> _DIRECTIONS FOR THIS TASK_
Nothing in the entries may differ when you return them.

> _SUPPLIED RECORDS_
BEGIN
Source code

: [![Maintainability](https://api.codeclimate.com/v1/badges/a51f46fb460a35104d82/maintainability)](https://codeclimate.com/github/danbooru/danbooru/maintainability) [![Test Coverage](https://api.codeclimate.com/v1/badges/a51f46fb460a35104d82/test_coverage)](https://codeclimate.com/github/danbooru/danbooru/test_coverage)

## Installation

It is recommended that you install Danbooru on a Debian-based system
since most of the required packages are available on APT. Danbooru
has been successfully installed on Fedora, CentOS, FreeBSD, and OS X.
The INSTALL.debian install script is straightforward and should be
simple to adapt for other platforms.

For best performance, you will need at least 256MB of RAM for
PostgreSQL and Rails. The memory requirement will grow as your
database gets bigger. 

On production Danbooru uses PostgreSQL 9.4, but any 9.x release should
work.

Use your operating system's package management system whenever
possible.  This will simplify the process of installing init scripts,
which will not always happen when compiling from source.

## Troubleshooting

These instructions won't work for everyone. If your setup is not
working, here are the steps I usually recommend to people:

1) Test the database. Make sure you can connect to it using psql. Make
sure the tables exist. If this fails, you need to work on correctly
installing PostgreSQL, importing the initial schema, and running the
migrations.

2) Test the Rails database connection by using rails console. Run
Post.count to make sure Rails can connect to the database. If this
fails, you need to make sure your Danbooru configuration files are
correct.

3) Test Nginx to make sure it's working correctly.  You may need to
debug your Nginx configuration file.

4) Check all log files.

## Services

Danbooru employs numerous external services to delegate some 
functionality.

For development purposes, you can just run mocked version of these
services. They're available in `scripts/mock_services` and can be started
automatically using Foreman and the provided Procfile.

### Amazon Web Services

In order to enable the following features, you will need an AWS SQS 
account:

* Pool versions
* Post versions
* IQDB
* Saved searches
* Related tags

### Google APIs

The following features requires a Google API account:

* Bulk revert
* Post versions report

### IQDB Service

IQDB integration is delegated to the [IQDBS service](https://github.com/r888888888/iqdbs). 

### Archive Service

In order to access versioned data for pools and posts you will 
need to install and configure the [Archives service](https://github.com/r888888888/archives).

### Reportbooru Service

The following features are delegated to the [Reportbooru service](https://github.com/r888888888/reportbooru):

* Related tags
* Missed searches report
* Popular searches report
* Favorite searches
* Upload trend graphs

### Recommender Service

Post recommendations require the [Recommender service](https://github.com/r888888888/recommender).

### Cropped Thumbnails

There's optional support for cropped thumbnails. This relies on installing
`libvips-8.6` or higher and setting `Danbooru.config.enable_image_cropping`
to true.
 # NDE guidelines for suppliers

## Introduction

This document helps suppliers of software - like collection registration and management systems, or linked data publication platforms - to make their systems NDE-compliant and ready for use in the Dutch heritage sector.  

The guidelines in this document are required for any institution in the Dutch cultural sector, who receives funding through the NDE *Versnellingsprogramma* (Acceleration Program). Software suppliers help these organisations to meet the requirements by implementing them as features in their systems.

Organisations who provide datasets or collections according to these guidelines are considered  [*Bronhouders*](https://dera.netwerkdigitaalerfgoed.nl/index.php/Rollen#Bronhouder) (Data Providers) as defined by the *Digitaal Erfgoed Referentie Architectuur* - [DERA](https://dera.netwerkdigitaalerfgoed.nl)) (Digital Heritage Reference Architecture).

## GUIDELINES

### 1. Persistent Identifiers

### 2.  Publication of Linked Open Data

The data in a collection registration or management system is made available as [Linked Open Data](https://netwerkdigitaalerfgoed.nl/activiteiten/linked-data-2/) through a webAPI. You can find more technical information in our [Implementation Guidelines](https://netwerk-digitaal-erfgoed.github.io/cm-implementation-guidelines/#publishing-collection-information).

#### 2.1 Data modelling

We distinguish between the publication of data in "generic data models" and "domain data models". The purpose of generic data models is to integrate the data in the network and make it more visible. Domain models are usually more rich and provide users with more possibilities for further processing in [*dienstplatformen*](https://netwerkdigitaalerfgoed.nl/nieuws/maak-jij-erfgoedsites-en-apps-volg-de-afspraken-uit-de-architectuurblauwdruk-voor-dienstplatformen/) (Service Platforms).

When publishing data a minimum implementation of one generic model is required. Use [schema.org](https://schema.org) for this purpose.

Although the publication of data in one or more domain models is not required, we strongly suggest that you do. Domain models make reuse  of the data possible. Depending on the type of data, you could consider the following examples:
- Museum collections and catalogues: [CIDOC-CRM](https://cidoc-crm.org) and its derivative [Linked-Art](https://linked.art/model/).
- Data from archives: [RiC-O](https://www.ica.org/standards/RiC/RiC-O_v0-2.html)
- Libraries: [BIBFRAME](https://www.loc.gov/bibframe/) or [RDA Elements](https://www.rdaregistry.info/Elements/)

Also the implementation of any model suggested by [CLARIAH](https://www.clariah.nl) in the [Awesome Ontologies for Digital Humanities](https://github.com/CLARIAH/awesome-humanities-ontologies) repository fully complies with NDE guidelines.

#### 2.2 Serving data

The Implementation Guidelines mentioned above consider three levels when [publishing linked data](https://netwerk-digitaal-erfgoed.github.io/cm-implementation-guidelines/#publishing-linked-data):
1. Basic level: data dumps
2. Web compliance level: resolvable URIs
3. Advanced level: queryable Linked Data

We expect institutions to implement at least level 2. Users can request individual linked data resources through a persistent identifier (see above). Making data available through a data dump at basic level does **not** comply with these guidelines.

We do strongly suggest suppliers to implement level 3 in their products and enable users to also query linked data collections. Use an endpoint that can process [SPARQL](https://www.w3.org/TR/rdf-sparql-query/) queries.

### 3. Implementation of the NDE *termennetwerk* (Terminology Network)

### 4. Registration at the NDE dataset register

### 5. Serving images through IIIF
END
> _SOLUTION_
Source code

: [![Maintainability](https://api.codeclimate.com/v1/badges/a51f46fb460a35104d82/maintainability)](https://codeclimate.com/github/danbooru/danbooru/maintainability) [![Test Coverage](https://api.codeclimate.com/v1/badges/a51f46fb460a35104d82/test_coverage)](https://codeclimate.com/github/danbooru/danbooru/test_coverage)

## Installation

It is recommended that you install Danbooru on a Debian-based system
since most of the required packages are available on APT. Danbooru
has been successfully installed on Fedora, CentOS, FreeBSD, and OS X.
The INSTALL.debian install script is straightforward and should be
simple to adapt for other platforms.

For best performance, you will need at least 256MB of RAM for
PostgreSQL and Rails. The memory requirement will grow as your
database gets bigger. 

On production Danbooru uses PostgreSQL 9.4, but any 9.x release should
work.

Use your operating system's package management system whenever
possible.  This will simplify the process of installing init scripts,
which will not always happen when compiling from source.

## Troubleshooting

These instructions won't work for everyone. If your setup is not
working, here are the steps I usually recommend to people:

1) Test the database. Make sure you can connect to it using psql. Make
sure the tables exist. If this fails, you need to work on correctly
installing PostgreSQL, importing the initial schema, and running the
migrations.

2) Test the Rails database connection by using rails console. Run
Post.count to make sure Rails can connect to the database. If this
fails, you need to make sure your Danbooru configuration files are
correct.

3) Test Nginx to make sure it's working correctly.  You may need to
debug your Nginx configuration file.

4) Check all log files.

## Services

Danbooru employs numerous external services to delegate some 
functionality.

For development purposes, you can just run mocked version of these
services. They're available in `scripts/mock_services` and can be started
automatically using Foreman and the provided Procfile.

### Amazon Web Services

In order to enable the following features, you will need an AWS SQS 
account:

* Pool versions
* Post versions
* IQDB
* Saved searches
* Related tags

### Google APIs

The following features requires a Google API account:

* Bulk revert
* Post versions report

### IQDB Service

IQDB integration is delegated to the [IQDBS service](https://github.com/r888888888/iqdbs). 

### Archive Service

In order to access versioned data for pools and posts you will 
need to install and configure the [Archives service](https://github.com/r888888888/archives).

### Reportbooru Service

The following features are delegated to the [Reportbooru service](https://github.com/r888888888/reportbooru):

* Related tags
* Missed searches report
* Popular searches report
* Favorite searches
* Upload trend graphs

### Recommender Service

Post recommendations require the [Recommender service](https://github.com/r888888888/recommender).

### Cropped Thumbnails

There's optional support for cropped thumbnails. This relies on installing
`libvips-8.6` or higher and setting `Danbooru.config.enable_image_cropping`
to true.
 # NDE guidelines for suppliers

## Introduction

This document helps suppliers of software - like collection registration and management systems, or linked data publication platforms - to make their systems NDE-compliant and ready for use in the Dutch heritage sector.  

The guidelines in this document are required for any institution in the Dutch cultural sector, who receives funding through the NDE *Versnellingsprogramma* (Acceleration Program). Software suppliers help these organisations to meet the requirements by implementing them as features in their systems.

Organisations who provide datasets or collections according to these guidelines are considered  [*Bronhouders*](https://dera.netwerkdigitaalerfgoed.nl/index.php/Rollen#Bronhouder) (Data Providers) as defined by the *Digitaal Erfgoed Referentie Architectuur* - [DERA](https://dera.netwerkdigitaalerfgoed.nl)) (Digital Heritage Reference Architecture).

## GUIDELINES

### 1. Persistent Identifiers

### 2.  Publication of Linked Open Data

The data in a collection registration or management system is made available as [Linked Open Data](https://netwerkdigitaalerfgoed.nl/activiteiten/linked-data-2/) through a webAPI. You can find more technical information in our [Implementation Guidelines](https://netwerk-digitaal-erfgoed.github.io/cm-implementation-guidelines/#publishing-collection-information).

#### 2.1 Data modelling

We distinguish between the publication of data in "generic data models" and "domain data models". The purpose of generic data models is to integrate the data in the network and make it more visible. Domain models are usually more rich and provide users with more possibilities for further processing in [*dienstplatformen*](https://netwerkdigitaalerfgoed.nl/nieuws/maak-jij-erfgoedsites-en-apps-volg-de-afspraken-uit-de-architectuurblauwdruk-voor-dienstplatformen/) (Service Platforms).

When publishing data a minimum implementation of one generic model is required. Use [schema.org](https://schema.org) for this purpose.

Although the publication of data in one or more domain models is not required, we strongly suggest that you do. Domain models make reuse  of the data possible. Depending on the type of data, you could consider the following examples:
- Museum collections and catalogues: [CIDOC-CRM](https://cidoc-crm.org) and its derivative [Linked-Art](https://linked.art/model/).
- Data from archives: [RiC-O](https://www.ica.org/standards/RiC/RiC-O_v0-2.html)
- Libraries: [BIBFRAME](https://www.loc.gov/bibframe/) or [RDA Elements](https://www.rdaregistry.info/Elements/)

Also the implementation of any model suggested by [CLARIAH](https://www.clariah.nl) in the [Awesome Ontologies for Digital Humanities](https://github.com/CLARIAH/awesome-humanities-ontologies) repository fully complies with NDE guidelines.

#### 2.2 Serving data

The Implementation Guidelines mentioned above consider three levels when [publishing linked data](https://netwerk-digitaal-erfgoed.github.io/cm-implementation-guidelines/#publishing-linked-data):
1. Basic level: data dumps
2. Web compliance level: resolvable URIs
3. Advanced level: queryable Linked Data

We expect institutions to implement at least level 2. Users can request individual linked data resources through a persistent identifier (see above). Making data available through a data dump at basic level does **not** comply with these guidelines.

We do strongly suggest suppliers to implement level 3 in their products and enable users to also query linked data collections. Use an endpoint that can process [SPARQL](https://www.w3.org/TR/rdf-sparql-query/) queries.

### 3. Implementation of the NDE *termennetwerk* (Terminology Network)

### 4. Registration at the NDE dataset register

### 5. Serving images through IIIF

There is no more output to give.